Haskell source is interpreted as UTF-8, but internally the data is stored as Unicode code points. However the generic show method does not serialize Strings as UTF-8
(when using GHC).
So, when reading or writing documents it is necessary to introduce an explicit conversion from or to the desired character set. This article outlines how to use Unicode in Haskell, and surveys three alternatives for character set conversion:
iconv,
utf8-string and
encoding, providing working examples for each.
Unicode in Haskell source
The Haskell Prime standardization wiki contains discussions of
Unicode in Haskell Source, and of ways of handling
Char as Unicode.
In particular, GHC (as of release 6.6, early Jan 2006) interprets source files as UTF-8. Hence the following is a valid source file:
import System.Time
main :: IO ()
main = do
time <- getClockTime
cal <- toCalendarTime time
putStrLn $ dayName $ ctWDay cal
dayName :: Day -> String
dayName d = case d of
Monday -> "月曜日"
Tuesday -> "火曜日"
Wednesday -> "水曜日"
Thursday -> "木曜日"
Friday -> "金曜日"
Saturday -> "土曜日"
Sunday -> "日曜日"
The
dayName function provides the Japanese name for a given
Day. However the
main function, which tries to
print that onto
stdout, dumps it without any character set conversion, truncating each character to 8 bits. In order to control the output charset, we need to use a Unicode conversion library. The three libraries
iconv,
utf8-string and
encoding have similar purposes but some different features.
| Description: | Binding to C iconv() function |
| Author: | Duncan Coutts |
| darcs get | http://code.haskell.org/iconv/ |
| Exports: | Codec.Text.IConv |
| Interface: | ByteString.Lazy |
| Advantages: | Speed, coverage of charset support |
| Disadvantages: | Portability: requires POSIX iconv() |
This is a Haskell binding to the
iconv() C library function, providing a lazy ByteString interface.

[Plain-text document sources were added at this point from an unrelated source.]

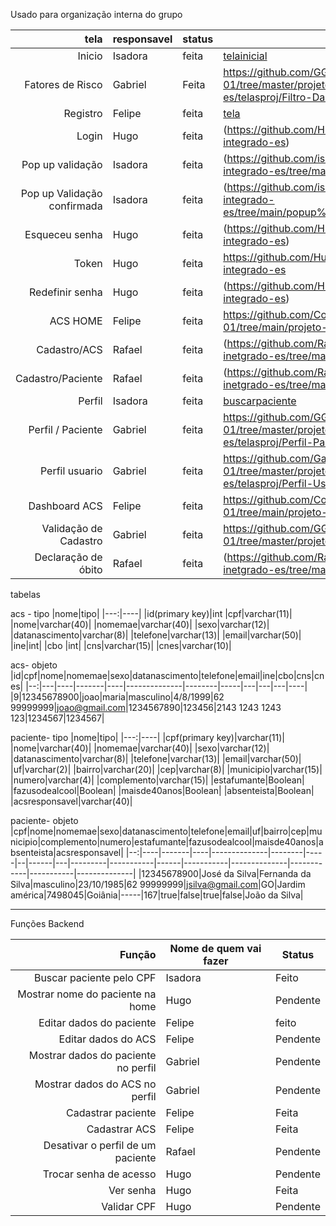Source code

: Usado para organização interna do grupo

| tela | responsavel |status|acesso|
|-----:|-----------|----------|---|
|Inicio|Isadora| feita|[telainicial](https://github.com/isadora-yasmim/projeto-integrado-es/tree/f11f4e9285fe66c742d8d2fc60cbbba2669f677b/telainicial)|
|Fatores de Risco|Gabriel|Feita|https://github.com/GGabrielRodrigues/ip-2024-01/tree/master/projeto-integrador-es/telasproj/Filtro-Dashboard-ACS|
|Registro|Felipe|feita|[tela](https://github.com/Coto-nete/ip-2024-01/tree/46047ba964bf086b3f7ae58b5a1b7790b49c8130/projeto-integrado-es/TelaInicio)|
|Login| Hugo |feita|(https://github.com/HugoPBorges/projeto-integrado-es)|
|Pop up validação|Isadora|feita|(https://github.com/isadora-yasmim/projeto-integrado-es/tree/main/popup%20%20validacao)|
|Pop up Validação confirmada|Isadora|feita|(https://github.com/isadora-yasmim/projeto-integrado-es/tree/main/popup%20valida%C3%A7%C3%A3o)|
|Esqueceu senha | Hugo |feita|(https://github.com/HugoPBorges/projeto-integrado-es)|
|Token |Hugo|feita|https://github.com/HugoPBorges/projeto-integrado-es|
|Redefinir senha| Hugo|feita|(https://github.com/HugoPBorges/projeto-integrado-es)|
|ACS HOME|Felipe|feita|https://github.com/Coto-nete/ip-2024-01/tree/main/projeto-integrado-es/tela%201|
|Cadastro/ACS |Rafael|feita|(https://github.com/RafaelFernandes1112/projeto-inetgrado-es/tree/main/tela1)|
|Cadastro/Paciente|Rafael|feita|(https://github.com/RafaelFernandes1112/projeto-inetgrado-es/tree/main/tela2)|
|Perfil|Isadora|feita|[buscarpaciente](https://github.com/isadora-yasmim/projeto-integrado-es/tree/f11f4e9285fe66c742d8d2fc60cbbba2669f677b/buscapacientes)|
|Perfil / Paciente| Gabriel |feita|https://github.com/GGabrielRodrigues/ip-2024-01/tree/master/projeto-integrador-es/telasproj/Perfil-Pacientes|
|Perfil usuario| Gabriel |feita|https://github.com/GabrielRodrigues/ip-2024-01/tree/master/projeto-integrador-es/telasproj/Perfil-Usu%C3%A1rio|
|Dashboard ACS|Felipe|feita|https://github.com/Coto-nete/ip-2024-01/tree/main/projeto-integrado-es/tela%202|
|Validação de Cadastro| Gabriel | feita | https://github.com/GGabrielRodrigues/ip-2024-01/tree/master/projeto-integrador-es/telasproj |
|Declaração de óbito| Rafael | feita |(https://github.com/RafaelFernandes1112/projeto-inetgrado-es/tree/main/tela3)|



tabelas 


acs - tipo
|nome|tipo|
|---:|----|
|id(primary key)|int
|cpf|varchar(11)|
|nome|varchar(40)|
|nomemae|varchar(40)|
|sexo|varchar(12)|
|datanascimento|varchar(8)|
|telefone|varchar(13)|
|email|varchar(50)|
|ine|int|
|cbo |int|
|cns|varchar(15)|
|cnes|varchar(10)|



acs- objeto
|id|cpf|nome|nomemae|sexo|datanascimento|telefone|email|ine|cbo|cns|cnes|
|--:|---|----|-------|----|--------------|--------|-----|---|---|---|----|
|9|12345678900|joao|maria|masculino|4/8/1999|62 99999999|joao@gmail.com|1234567890|123456|2143 1243 1243 123|1234567|1234567|



paciente- tipo
|nome|tipo|
|---:|----|
|cpf(primary key)|varchar(11)| 
|nome|varchar(40)|
|nomemae|varchar(40)|
|sexo|varchar(12)|
|datanascimento|varchar(8)|
|telefone|varchar(13)|
|email|varchar(50)|
|uf|varchar(2)|
|bairro|varchar(20)|
|cep|varchar(8)|
|municipio|varchar(15)|
|numero|varchar(4)|
|complemento|varchar(15)|
|estafumante|Boolean|
|fazusodealcool|Boolean|
|maisde40anos|Boolean|
|absenteista|Boolean|
|acsresponsavel|varchar(40)|



paciente- objeto
|cpf|nome|nomemae|sexo|datanascimento|telefone|email|uf|bairro|cep|municipio|complemento|numero|estafumante|fazusodealcool|maisde40anos|absenteista|acsresponsavel|
|--:|----|-------|----|--------------|--------|-----|--|------|---|---------|-----------|------|-----------|--------------|------------|-----------|--------------|
|12345678900|José da Silva|Fernanda da Silva|masculino|23/10/1985|62 99999999|jsilva@gmail.com|GO|Jardim américa|7498045|Goiânia|-----|167|true|false|true|false|João da Silva|

-----------------

Funções Backend

|Função|Nome de quem vai fazer|Status|
|-----:|----------------------|------|
|Buscar paciente pelo CPF | Isadora|Feito|
|Mostrar nome do paciente na home|Hugo |Pendente|
|Editar dados do paciente | Felipe |feito|
|Editar dados do ACS| Felipe |Pendente|
|Mostrar dados do paciente no perfil| Gabriel |Pendente|
|Mostrar dados do ACS no perfil| Gabriel |Pendente|
|Cadastrar paciente| Felipe |Feita|
|Cadastrar ACS|Felipe |Feita|
|Desativar o perfil de um paciente| Rafael |Pendente|
|Trocar senha de acesso| Hugo |Pendente|
|Ver senha| Hugo |Feita|
|Validar CPF| Hugo |Pendente|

The only module exported is
Codec.Text.IConv, which provides a single
function:
-- | Convert fromCharset toCharset input output
convert :: String -> String -> Lazy.ByteString -> Lazy.ByteString
where
fromCharset and
toCharset are the names of the input and output character set encodings, and input and output are the input and output text
as lazy ByteStrings.
An example program to convert the encoding of an input file, similar to the
GNU iconv program, is given in
examples/hiconv.hs.
The guts of that program is:
output = convert (fromEncoding config) (toEncoding config) input
which is somewhat clearer than the
brain-damaged interface exported by the C library. Exceptions are provided for handling unsupported conversions, invalid and incomplete characters. These errors can be silently ignored if desired by calling
convertFuzzy instead.
As this library wraps the system
iconv() implementation, all character sets supported on the underlying system are available. The Lazy.ByteString interface works directly on the memory buffers used by the C library, which may give a speed advantage for large conversions.
Note however that the
iconv() C library function is defined by POSIX.1-2001 and may not be available on some older systems. In most such cases it should be possible to install
GNU libiconv separately.
| Description: | Simple UTF-8 conversion library |
| Author: | Eric Mertens |
| darcs get | http://code.haskell.org/utf8-string/ |
| Exports: | Codec.Binary.UTF8.String, System.IO.UTF8 |
| Interface: | String |
| Advantages: | Simplicity |
| Disadvantages: | Only supports UTF-8 conversions |
This library contains both a simple module for data conversion with a String interface, and a useful IO module.
The String conversion module,
Codec.Binary.UTF8.String, provides two pairs of complementary encoding and decoding functions:
-- | Encode a string using 'encode' and store the result in a 'String'.
encodeString :: String -> String
-- | Decode a string using 'decode' using a 'String' as input.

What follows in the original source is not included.